TO TEST THE PEOPLE'S KNOWLEDGE of physics, back in 1980, researchers at Johns Hopkins University gave the above problem plus and three others to undergraduate students there. A slim majority, 53 percent, answered the slingshot question correctly. The most common wrong answer was to envision the rock spirally outward (and into the ground). According to the researchers, the explanations of those who drew the curving paths, were "strikingly reminiscent of the medieval theory of impetus, which claimed that an object set in motion acquires an impetus that serves to maintain the motion." The students believed the rock somehow remembered that it was moving in a circular path and sought to continue in that spiral. In my physics class, Mr. Hicken gave us copies of the New York Times article that reported the study's results. We were lucky. The previous year, those four Johns Hopkins questions were the final exam in its entirety. If I recall correctly, the class did so wonderfully, he had to give them another final exam so as to not torpedo almost everyone's grades.

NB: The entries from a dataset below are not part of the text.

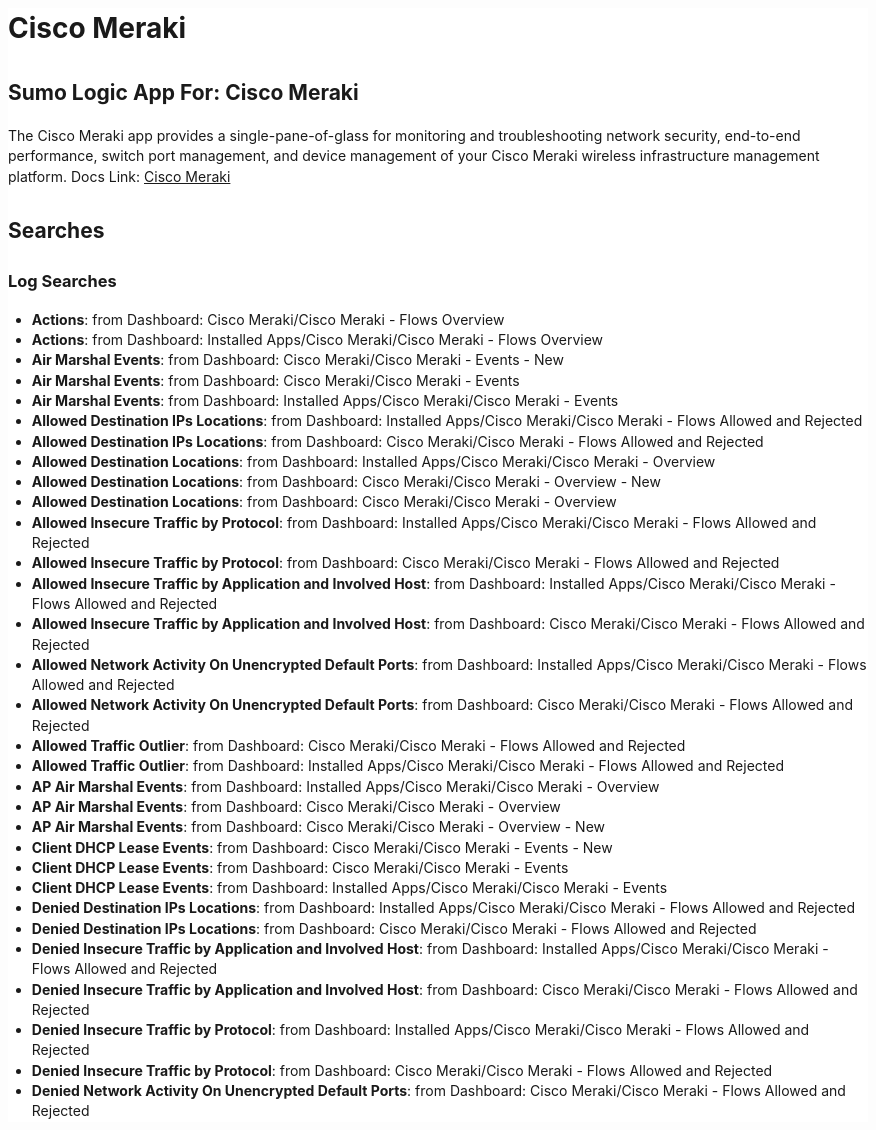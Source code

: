 # Cisco Meraki
## Sumo Logic App For: Cisco Meraki
The Cisco Meraki app provides a single-pane-of-glass for monitoring and troubleshooting network security, end-to-end performance, switch port management, and device management of your Cisco Meraki wireless infrastructure management platform.
Docs Link: [Cisco Meraki](https://help.sumologic.com/?cid=10209)

## Searches

### Log Searches

- **Actions**: from Dashboard: Cisco Meraki/Cisco Meraki - Flows Overview 
- **Actions**: from Dashboard: Installed Apps/Cisco Meraki/Cisco Meraki - Flows Overview 
- **Air Marshal Events**: from Dashboard: Cisco Meraki/Cisco Meraki - Events - New 
- **Air Marshal Events**: from Dashboard: Cisco Meraki/Cisco Meraki - Events 
- **Air Marshal Events**: from Dashboard: Installed Apps/Cisco Meraki/Cisco Meraki - Events 
- **Allowed Destination IPs Locations**: from Dashboard: Installed Apps/Cisco Meraki/Cisco Meraki - Flows Allowed and Rejected 
- **Allowed Destination IPs Locations**: from Dashboard: Cisco Meraki/Cisco Meraki - Flows Allowed and Rejected 
- **Allowed Destination Locations**: from Dashboard: Installed Apps/Cisco Meraki/Cisco Meraki - Overview 
- **Allowed Destination Locations**: from Dashboard: Cisco Meraki/Cisco Meraki - Overview - New 
- **Allowed Destination Locations**: from Dashboard: Cisco Meraki/Cisco Meraki - Overview 
- **Allowed Insecure  Traffic by Protocol**: from Dashboard: Installed Apps/Cisco Meraki/Cisco Meraki - Flows Allowed and Rejected 
- **Allowed Insecure  Traffic by Protocol**: from Dashboard: Cisco Meraki/Cisco Meraki - Flows Allowed and Rejected 
- **Allowed Insecure Traffic by Application and Involved Host**: from Dashboard: Installed Apps/Cisco Meraki/Cisco Meraki - Flows Allowed and Rejected 
- **Allowed Insecure Traffic by Application and Involved Host**: from Dashboard: Cisco Meraki/Cisco Meraki - Flows Allowed and Rejected 
- **Allowed Network Activity On Unencrypted Default Ports**: from Dashboard: Installed Apps/Cisco Meraki/Cisco Meraki - Flows Allowed and Rejected 
- **Allowed Network Activity On Unencrypted Default Ports**: from Dashboard: Cisco Meraki/Cisco Meraki - Flows Allowed and Rejected 
- **Allowed Traffic Outlier**: from Dashboard: Cisco Meraki/Cisco Meraki - Flows Allowed and Rejected 
- **Allowed Traffic Outlier**: from Dashboard: Installed Apps/Cisco Meraki/Cisco Meraki - Flows Allowed and Rejected 
- **AP Air Marshal Events**: from Dashboard: Installed Apps/Cisco Meraki/Cisco Meraki - Overview 
- **AP Air Marshal Events**: from Dashboard: Cisco Meraki/Cisco Meraki - Overview 
- **AP Air Marshal Events**: from Dashboard: Cisco Meraki/Cisco Meraki - Overview - New 
- **Client DHCP Lease Events**: from Dashboard: Cisco Meraki/Cisco Meraki - Events - New 
- **Client DHCP Lease Events**: from Dashboard: Cisco Meraki/Cisco Meraki - Events 
- **Client DHCP Lease Events**: from Dashboard: Installed Apps/Cisco Meraki/Cisco Meraki - Events 
- **Denied Destination IPs Locations**: from Dashboard: Installed Apps/Cisco Meraki/Cisco Meraki - Flows Allowed and Rejected 
- **Denied Destination IPs Locations**: from Dashboard: Cisco Meraki/Cisco Meraki - Flows Allowed and Rejected 
- **Denied Insecure Traffic by Application and Involved Host**: from Dashboard: Installed Apps/Cisco Meraki/Cisco Meraki - Flows Allowed and Rejected 
- **Denied Insecure Traffic by Application and Involved Host**: from Dashboard: Cisco Meraki/Cisco Meraki - Flows Allowed and Rejected 
- **Denied Insecure Traffic by Protocol**: from Dashboard: Installed Apps/Cisco Meraki/Cisco Meraki - Flows Allowed and Rejected 
- **Denied Insecure Traffic by Protocol**: from Dashboard: Cisco Meraki/Cisco Meraki - Flows Allowed and Rejected 
- **Denied Network Activity On Unencrypted Default Ports**: from Dashboard: Cisco Meraki/Cisco Meraki - Flows Allowed and Rejected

Encouragingly, though, in the Johns Hopkins study, students who had taken physics did much better than those who had not. So it's a fixable deficiency. But the converse is that those who have not taken high school physics -- most people -- do not understand 300-year-old physics, to say nothing of physics today.

Science has moved beyond Newton. Society must soon make important decisions based on 20th century science: where to put nuclear waste, how to halt global warming, whether to dabble in the genetic code. Yet if we cannot figure out where a rock goes when it flies out of a slingshot, the likelihood of correctly answering more difficult questions is not promising.